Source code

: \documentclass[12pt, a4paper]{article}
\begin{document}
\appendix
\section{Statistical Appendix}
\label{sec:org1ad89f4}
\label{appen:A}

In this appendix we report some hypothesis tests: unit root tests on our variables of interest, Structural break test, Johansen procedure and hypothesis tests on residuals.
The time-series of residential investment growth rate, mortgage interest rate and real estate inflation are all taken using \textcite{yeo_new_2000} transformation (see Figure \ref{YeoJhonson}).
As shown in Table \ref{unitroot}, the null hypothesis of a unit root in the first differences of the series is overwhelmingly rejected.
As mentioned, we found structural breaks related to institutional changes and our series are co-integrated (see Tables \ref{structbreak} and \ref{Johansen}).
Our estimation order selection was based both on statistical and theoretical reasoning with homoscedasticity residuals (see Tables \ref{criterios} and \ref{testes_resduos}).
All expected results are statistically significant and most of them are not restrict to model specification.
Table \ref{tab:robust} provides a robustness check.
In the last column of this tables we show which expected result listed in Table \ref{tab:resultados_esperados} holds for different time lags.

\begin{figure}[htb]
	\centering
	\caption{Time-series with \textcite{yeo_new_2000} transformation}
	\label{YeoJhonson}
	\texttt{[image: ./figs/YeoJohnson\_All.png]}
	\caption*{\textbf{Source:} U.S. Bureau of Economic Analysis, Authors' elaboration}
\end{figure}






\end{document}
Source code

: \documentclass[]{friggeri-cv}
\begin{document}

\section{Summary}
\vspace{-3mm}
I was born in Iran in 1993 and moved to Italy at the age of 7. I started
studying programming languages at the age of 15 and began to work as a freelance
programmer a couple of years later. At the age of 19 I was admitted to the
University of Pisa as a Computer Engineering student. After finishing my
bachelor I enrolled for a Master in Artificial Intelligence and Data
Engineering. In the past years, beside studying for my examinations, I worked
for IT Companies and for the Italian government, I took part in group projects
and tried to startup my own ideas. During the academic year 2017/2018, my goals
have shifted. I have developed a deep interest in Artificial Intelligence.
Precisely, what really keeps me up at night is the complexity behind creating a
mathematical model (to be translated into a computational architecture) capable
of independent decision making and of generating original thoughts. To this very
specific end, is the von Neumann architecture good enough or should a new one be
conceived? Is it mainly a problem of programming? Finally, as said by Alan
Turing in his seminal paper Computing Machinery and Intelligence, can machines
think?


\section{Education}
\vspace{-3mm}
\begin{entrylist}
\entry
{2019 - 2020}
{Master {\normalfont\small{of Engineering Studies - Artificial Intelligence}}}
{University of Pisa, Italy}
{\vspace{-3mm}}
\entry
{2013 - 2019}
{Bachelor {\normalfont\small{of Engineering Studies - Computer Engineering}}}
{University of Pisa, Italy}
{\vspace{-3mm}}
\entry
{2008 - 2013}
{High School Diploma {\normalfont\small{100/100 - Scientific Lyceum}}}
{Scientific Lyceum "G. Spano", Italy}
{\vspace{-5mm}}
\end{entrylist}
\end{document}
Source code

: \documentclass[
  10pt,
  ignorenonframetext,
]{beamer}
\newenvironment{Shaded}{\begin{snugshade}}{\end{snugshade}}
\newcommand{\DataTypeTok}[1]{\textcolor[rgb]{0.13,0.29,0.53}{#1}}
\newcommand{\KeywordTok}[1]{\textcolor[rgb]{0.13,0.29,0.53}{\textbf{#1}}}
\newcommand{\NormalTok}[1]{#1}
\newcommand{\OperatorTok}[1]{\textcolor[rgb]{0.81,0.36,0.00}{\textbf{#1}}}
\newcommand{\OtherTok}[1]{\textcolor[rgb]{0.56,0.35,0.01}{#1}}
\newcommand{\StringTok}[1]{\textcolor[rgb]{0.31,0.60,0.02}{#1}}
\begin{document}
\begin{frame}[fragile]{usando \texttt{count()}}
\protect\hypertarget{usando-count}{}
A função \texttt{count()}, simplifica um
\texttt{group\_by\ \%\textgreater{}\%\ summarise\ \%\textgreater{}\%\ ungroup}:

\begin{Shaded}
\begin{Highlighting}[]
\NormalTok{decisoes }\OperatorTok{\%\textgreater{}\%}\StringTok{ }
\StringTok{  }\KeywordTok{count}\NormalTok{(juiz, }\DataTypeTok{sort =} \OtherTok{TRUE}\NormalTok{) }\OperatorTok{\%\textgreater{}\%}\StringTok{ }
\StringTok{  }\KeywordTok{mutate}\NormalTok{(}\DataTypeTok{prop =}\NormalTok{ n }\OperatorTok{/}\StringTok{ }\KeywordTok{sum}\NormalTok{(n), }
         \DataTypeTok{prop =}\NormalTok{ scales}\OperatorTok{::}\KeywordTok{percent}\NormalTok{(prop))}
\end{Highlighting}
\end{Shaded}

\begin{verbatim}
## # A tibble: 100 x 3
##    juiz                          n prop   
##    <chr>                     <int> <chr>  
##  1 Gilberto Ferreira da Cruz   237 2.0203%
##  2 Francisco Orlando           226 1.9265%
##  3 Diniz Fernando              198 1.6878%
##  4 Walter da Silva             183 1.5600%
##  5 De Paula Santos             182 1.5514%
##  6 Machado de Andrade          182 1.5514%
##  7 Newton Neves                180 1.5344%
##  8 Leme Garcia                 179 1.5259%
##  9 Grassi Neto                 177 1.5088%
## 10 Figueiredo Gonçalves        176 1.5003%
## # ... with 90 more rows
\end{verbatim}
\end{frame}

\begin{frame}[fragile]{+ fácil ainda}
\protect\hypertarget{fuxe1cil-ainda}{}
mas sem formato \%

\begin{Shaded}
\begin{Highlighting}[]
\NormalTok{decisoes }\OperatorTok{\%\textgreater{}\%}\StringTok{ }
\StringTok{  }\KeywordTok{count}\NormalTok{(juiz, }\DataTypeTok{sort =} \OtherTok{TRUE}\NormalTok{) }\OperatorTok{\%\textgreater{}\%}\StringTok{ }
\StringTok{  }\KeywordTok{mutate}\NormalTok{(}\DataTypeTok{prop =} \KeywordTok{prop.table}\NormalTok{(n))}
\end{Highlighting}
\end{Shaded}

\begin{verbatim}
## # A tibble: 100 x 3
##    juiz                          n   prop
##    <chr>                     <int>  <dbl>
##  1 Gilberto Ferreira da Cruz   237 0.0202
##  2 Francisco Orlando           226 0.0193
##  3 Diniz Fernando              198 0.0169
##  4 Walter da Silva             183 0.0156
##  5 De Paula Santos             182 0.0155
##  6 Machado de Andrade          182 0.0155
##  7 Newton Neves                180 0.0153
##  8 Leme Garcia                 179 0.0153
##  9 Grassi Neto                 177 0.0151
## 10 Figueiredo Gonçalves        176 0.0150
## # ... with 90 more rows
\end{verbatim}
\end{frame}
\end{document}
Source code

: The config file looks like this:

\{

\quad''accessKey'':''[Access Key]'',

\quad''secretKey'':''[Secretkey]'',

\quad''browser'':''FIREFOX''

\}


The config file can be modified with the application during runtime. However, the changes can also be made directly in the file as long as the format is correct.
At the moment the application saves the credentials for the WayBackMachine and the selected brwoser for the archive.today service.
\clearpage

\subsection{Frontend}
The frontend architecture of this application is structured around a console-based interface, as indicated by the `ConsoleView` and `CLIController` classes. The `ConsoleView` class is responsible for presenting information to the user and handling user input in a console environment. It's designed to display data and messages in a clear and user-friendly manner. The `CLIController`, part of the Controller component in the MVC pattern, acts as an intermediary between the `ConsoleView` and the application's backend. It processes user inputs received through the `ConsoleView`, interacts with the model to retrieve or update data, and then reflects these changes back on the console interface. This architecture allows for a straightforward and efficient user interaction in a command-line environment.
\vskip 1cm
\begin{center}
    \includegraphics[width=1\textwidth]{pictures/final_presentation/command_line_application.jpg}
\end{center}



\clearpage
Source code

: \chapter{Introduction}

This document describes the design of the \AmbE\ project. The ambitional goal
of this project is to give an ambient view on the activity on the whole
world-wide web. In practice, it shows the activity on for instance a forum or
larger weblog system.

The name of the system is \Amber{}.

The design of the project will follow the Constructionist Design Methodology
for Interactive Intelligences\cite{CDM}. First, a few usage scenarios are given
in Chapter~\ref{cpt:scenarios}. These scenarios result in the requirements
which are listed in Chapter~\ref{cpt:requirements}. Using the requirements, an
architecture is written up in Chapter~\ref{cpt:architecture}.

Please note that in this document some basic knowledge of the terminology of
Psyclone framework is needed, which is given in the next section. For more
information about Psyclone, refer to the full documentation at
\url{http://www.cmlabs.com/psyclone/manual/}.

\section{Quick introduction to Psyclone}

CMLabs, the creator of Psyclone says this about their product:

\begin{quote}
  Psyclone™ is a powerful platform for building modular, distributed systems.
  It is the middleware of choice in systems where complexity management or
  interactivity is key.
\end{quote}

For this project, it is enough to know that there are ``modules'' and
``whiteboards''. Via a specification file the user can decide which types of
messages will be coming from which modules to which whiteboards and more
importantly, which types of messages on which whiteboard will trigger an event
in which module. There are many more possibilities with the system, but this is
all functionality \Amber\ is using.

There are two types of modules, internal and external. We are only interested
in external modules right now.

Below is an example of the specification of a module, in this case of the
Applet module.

····················

■ What you need to do
Up to and including the line with "programmer a couple", output each line of the entries above exactly, starting from the first.

■ Written solution
Source code

: \documentclass[12pt, a4paper]{article}
\begin{document}
\appendix
\section{Statistical Appendix}
\label{sec:org1ad89f4}
\label{appen:A}

In this appendix we report some hypothesis tests: unit root tests on our variables of interest, Structural break test, Johansen procedure and hypothesis tests on residuals.
The time-series of residential investment growth rate, mortgage interest rate and real estate inflation are all taken using \textcite{yeo_new_2000} transformation (see Figure \ref{YeoJhonson}).
As shown in Table \ref{unitroot}, the null hypothesis of a unit root in the first differences of the series is overwhelmingly rejected.
As mentioned, we found structural breaks related to institutional changes and our series are co-integrated (see Tables \ref{structbreak} and \ref{Johansen}).
Our estimation order selection was based both on statistical and theoretical reasoning with homoscedasticity residuals (see Tables \ref{criterios} and \ref{testes_resduos}).
All expected results are statistically significant and most of them are not restrict to model specification.
Table \ref{tab:robust} provides a robustness check.
In the last column of this tables we show which expected result listed in Table \ref{tab:resultados_esperados} holds for different time lags.

\begin{figure}[htb]
	\centering
	\caption{Time-series with \textcite{yeo_new_2000} transformation}
	\label{YeoJhonson}
	\texttt{[image: ./figs/YeoJohnson\_All.png]}
	\caption*{\textbf{Source:} U.S. Bureau of Economic Analysis, Authors' elaboration}
\end{figure}






\end{document}
Source code

: \documentclass[]{friggeri-cv}
\begin{document}

\section{Summary}
\vspace{-3mm}
I was born in Iran in 1993 and moved to Italy at the age of 7. I started
studying programming languages at the age of 15 and began to work as a freelance
programmer a couple of years later. At the age of 19 I was admitted to the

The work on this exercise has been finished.